Why would someone choose to try WILD over DEILD?
It seems to me that they are almost the exact same thing but you lose less sleep through DEILD.
Can anyone shed some light on this?

----------


## FatBox

Well a DEILD requires you to wake up and not move or open your eyes, which is pretty hard. A WILD can still be performed after you've woken up and opened your eyes.

----------


## PercyLucid

DEILD is the way to go.  Specially if you chain a lucid into other one.  You can remind yourself to not move nor open your eyes.

With a mantra is very easy to remember to do it, yo do not even need an alarm   WILD is harder and requires loose of sleep.  DEILD had a 100% success rate for me and I got two of my major personal goals from DEILD.

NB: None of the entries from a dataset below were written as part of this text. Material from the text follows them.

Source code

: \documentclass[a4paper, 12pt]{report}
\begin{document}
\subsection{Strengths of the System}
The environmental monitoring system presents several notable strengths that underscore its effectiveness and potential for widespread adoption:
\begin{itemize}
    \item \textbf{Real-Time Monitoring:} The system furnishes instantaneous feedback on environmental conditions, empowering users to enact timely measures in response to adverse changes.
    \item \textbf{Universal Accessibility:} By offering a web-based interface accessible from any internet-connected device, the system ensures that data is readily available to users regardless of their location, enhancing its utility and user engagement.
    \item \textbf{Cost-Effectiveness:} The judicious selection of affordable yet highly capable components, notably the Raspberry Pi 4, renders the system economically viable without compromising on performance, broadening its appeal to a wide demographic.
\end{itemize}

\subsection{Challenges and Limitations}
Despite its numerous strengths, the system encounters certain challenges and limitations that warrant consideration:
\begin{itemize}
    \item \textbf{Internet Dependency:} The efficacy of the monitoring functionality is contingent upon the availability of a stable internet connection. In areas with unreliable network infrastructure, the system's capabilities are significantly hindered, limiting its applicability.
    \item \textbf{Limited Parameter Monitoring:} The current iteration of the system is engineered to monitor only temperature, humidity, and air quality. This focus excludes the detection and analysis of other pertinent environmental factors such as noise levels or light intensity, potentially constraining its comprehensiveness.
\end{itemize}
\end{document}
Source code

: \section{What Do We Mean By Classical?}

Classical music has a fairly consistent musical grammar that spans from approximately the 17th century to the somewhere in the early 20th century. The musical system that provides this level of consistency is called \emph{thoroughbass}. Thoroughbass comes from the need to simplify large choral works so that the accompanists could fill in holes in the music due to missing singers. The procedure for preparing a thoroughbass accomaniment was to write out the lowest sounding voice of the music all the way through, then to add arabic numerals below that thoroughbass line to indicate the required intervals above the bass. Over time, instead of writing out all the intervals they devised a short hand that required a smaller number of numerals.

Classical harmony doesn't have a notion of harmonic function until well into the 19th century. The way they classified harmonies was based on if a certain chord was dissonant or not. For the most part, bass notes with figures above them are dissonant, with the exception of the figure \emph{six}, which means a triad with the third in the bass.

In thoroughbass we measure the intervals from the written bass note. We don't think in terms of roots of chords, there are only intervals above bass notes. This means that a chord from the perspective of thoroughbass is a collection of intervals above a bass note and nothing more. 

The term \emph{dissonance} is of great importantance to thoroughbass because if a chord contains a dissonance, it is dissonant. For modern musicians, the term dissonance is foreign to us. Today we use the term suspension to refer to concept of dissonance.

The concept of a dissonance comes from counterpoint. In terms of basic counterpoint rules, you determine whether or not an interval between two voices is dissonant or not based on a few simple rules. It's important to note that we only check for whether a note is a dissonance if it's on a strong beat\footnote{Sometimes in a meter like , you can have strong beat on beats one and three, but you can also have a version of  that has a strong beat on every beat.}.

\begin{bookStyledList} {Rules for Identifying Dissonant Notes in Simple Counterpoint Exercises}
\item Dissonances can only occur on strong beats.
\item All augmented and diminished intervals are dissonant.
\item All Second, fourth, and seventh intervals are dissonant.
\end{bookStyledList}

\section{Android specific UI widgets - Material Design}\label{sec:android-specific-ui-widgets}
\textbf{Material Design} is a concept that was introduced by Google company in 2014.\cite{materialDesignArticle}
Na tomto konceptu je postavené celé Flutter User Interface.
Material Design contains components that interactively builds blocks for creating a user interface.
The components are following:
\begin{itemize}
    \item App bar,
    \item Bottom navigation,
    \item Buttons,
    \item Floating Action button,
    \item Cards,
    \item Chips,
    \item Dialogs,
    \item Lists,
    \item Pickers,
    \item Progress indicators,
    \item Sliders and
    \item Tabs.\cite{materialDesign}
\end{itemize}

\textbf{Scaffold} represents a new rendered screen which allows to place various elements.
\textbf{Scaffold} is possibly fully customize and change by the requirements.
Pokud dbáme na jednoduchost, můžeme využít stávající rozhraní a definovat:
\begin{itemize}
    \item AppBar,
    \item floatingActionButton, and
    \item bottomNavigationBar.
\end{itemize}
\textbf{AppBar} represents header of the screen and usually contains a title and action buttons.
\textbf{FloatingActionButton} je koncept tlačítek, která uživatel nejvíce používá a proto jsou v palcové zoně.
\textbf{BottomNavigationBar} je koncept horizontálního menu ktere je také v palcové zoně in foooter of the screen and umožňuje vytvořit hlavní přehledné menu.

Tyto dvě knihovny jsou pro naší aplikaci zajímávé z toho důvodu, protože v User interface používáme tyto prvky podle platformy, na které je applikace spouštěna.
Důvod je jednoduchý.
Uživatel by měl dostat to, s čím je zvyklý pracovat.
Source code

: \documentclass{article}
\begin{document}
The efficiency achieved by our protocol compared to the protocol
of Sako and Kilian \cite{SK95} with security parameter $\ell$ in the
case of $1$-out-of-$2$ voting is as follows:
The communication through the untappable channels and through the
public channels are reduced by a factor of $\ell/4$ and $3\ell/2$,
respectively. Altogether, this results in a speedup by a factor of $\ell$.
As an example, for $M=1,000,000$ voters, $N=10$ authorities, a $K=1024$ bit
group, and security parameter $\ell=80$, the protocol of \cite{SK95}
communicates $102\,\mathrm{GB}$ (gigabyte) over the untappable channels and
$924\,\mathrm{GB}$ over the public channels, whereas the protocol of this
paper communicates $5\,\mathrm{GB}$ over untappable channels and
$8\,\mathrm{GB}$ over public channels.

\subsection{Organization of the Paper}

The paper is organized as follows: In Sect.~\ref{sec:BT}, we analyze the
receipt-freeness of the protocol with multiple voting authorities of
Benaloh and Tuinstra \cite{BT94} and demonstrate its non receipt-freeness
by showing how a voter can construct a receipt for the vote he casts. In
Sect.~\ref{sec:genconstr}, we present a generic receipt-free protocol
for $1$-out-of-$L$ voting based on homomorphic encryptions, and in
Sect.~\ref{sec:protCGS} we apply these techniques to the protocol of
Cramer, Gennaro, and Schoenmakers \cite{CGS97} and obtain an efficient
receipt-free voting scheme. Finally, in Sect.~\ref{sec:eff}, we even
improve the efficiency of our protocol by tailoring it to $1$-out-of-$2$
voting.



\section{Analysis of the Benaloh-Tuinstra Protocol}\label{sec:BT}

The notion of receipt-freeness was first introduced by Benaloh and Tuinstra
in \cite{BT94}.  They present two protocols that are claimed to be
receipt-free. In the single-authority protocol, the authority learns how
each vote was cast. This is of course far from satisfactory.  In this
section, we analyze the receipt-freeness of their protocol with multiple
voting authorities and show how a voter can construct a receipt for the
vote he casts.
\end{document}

You just need some decent recall for DEILD because you will chain two dreams, so you can't write the first dream down until you awake from your second (lucid) dream in the chain.

I even chained three dreams, triggering three lucids in a row.  The feelings for DEILD are awesome.  Its like an instant WILD without having to lay flat in bed for several several minutes.

BTW... you do not loose sleep with DEILD.  If you do not move nor open your eyes, sleep paralysis hits instantly, then vibrations and then back into the dream world.

----------